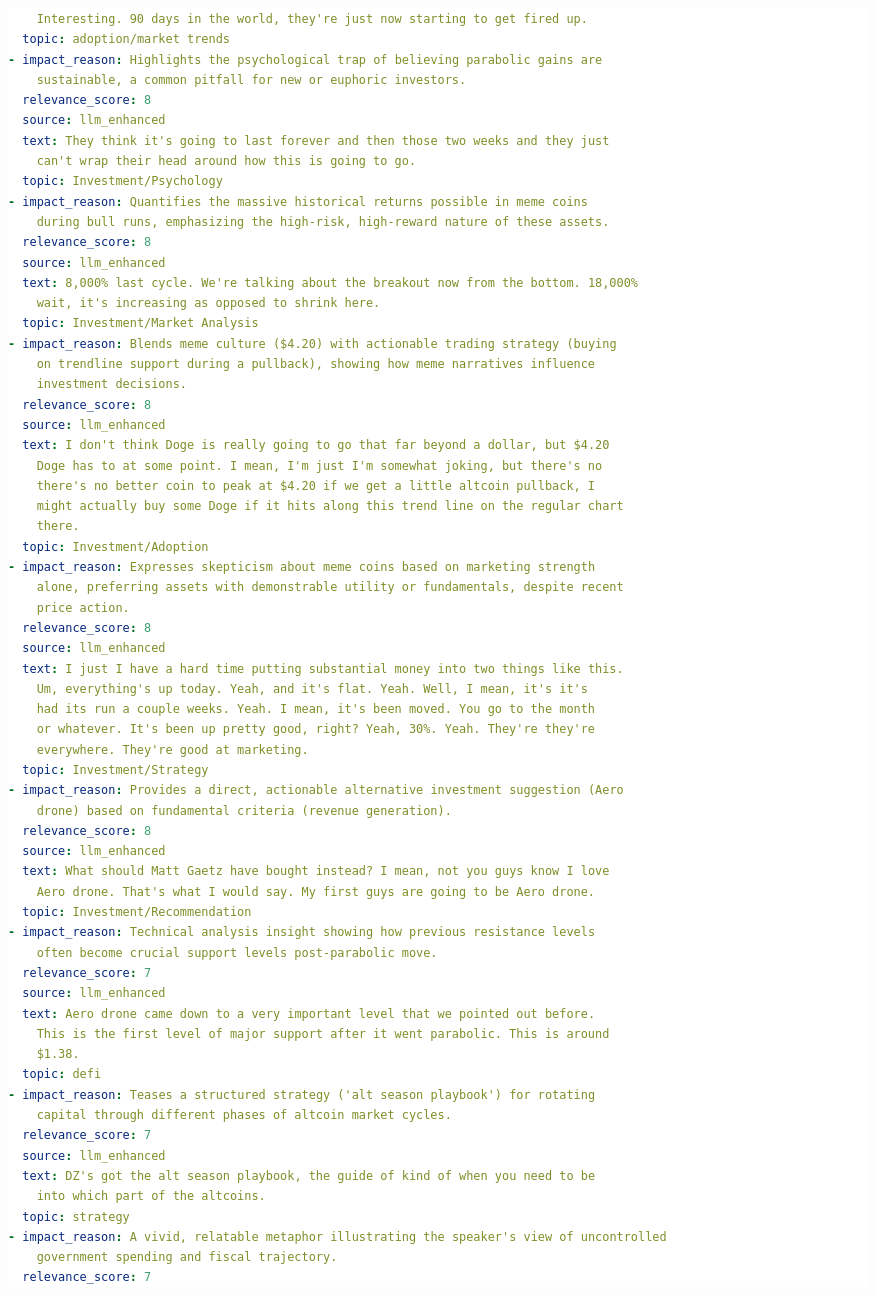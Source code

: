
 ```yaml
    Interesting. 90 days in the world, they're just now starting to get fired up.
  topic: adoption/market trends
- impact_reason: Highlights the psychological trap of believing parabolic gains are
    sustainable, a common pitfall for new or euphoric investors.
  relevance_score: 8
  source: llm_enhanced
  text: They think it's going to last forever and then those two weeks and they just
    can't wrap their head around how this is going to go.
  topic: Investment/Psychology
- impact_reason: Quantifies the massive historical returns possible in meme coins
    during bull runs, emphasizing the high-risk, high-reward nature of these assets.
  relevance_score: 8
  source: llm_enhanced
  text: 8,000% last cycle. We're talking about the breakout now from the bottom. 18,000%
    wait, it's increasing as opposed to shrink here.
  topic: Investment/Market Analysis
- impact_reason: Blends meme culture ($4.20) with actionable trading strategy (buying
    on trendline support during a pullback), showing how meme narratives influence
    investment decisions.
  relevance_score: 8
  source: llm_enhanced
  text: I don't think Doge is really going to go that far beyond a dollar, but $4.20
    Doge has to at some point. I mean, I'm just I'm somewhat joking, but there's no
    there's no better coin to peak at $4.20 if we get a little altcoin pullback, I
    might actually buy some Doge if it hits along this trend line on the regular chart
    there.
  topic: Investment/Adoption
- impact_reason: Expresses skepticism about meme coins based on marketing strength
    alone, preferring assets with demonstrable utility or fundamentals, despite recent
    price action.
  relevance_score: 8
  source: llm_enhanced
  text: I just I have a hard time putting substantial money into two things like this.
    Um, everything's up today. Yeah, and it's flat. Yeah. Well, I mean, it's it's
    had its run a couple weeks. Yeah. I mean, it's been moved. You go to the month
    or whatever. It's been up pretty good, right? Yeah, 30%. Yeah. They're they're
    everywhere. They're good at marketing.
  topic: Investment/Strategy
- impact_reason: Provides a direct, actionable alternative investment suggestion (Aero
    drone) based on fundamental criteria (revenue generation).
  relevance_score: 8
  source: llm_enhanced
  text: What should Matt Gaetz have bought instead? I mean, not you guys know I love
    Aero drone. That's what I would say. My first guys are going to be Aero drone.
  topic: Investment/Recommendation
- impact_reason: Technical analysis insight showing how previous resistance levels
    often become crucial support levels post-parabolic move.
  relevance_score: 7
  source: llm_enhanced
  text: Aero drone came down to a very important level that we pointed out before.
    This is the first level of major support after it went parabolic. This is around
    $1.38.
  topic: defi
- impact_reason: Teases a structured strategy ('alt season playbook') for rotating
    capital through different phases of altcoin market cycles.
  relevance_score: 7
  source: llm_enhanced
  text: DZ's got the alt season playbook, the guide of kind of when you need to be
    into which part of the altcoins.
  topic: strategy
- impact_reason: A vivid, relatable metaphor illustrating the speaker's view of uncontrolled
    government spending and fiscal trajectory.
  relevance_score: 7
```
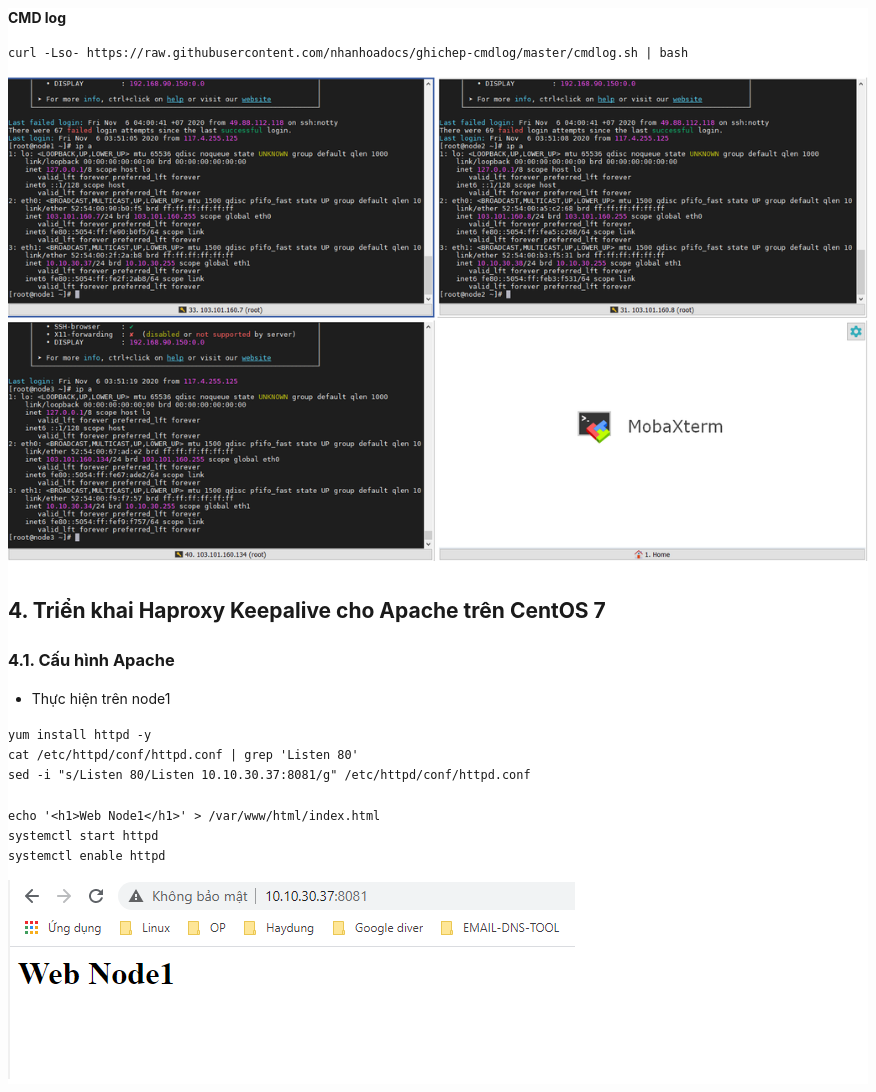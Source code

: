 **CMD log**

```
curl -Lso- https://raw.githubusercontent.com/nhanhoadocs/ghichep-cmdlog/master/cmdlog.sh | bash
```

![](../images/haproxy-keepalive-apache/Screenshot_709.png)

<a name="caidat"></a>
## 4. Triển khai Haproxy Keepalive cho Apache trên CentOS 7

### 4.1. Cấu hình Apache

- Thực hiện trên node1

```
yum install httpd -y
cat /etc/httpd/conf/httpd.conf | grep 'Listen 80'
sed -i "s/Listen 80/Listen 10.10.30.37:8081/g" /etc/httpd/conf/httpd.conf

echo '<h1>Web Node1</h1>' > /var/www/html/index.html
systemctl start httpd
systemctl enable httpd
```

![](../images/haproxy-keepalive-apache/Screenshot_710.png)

┄┄┄┄┄┄┄┄┄┄

**PROBLEM DETAILS:**
The expected answer is a copy of every line in the entries that holds the word "think".

**EXPECTED ANSWER:**
  text: They think it's going to last forever and then those two weeks and they just
  text: I don't think Doge is really going to go that far beyond a dollar, but $4.20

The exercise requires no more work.